====== RECORD EXTRACTS ======

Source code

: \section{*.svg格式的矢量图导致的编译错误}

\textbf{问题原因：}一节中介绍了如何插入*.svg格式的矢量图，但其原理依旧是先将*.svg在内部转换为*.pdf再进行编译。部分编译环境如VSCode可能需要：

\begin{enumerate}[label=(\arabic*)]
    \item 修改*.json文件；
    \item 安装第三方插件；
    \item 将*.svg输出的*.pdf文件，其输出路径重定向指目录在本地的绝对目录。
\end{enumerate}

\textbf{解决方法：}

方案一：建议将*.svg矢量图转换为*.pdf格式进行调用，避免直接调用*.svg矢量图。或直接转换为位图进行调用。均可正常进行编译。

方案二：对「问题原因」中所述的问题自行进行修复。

======
====== RECORD EXTRACTS ======

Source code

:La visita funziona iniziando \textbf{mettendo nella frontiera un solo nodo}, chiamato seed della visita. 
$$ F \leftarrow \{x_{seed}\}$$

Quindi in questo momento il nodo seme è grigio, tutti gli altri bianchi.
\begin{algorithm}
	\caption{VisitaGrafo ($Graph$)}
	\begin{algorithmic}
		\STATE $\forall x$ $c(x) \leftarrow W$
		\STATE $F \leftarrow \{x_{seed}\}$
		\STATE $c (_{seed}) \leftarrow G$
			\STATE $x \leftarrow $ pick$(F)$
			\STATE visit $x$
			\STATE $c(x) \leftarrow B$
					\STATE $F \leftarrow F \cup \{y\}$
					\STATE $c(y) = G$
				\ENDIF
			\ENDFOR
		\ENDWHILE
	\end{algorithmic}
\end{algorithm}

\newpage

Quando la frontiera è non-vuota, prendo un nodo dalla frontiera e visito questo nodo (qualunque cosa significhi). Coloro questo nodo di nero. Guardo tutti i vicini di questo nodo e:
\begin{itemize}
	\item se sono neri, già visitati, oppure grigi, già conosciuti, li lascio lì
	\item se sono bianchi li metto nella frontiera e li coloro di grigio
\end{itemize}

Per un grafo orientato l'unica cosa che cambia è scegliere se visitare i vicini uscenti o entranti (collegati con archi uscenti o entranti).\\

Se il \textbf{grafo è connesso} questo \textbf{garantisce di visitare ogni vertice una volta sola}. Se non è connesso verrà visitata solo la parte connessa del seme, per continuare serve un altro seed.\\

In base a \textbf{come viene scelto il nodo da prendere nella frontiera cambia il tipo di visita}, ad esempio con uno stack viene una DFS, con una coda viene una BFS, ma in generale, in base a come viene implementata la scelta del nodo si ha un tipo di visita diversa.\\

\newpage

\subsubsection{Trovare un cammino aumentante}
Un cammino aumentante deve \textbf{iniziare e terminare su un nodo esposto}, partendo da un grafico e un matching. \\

======

- **WHAT NEEDS TO BE DONE**:
Across the records above, count the lines holding "grigio" and reply with that number alone.

- **SOLVED EXERCISE**:
2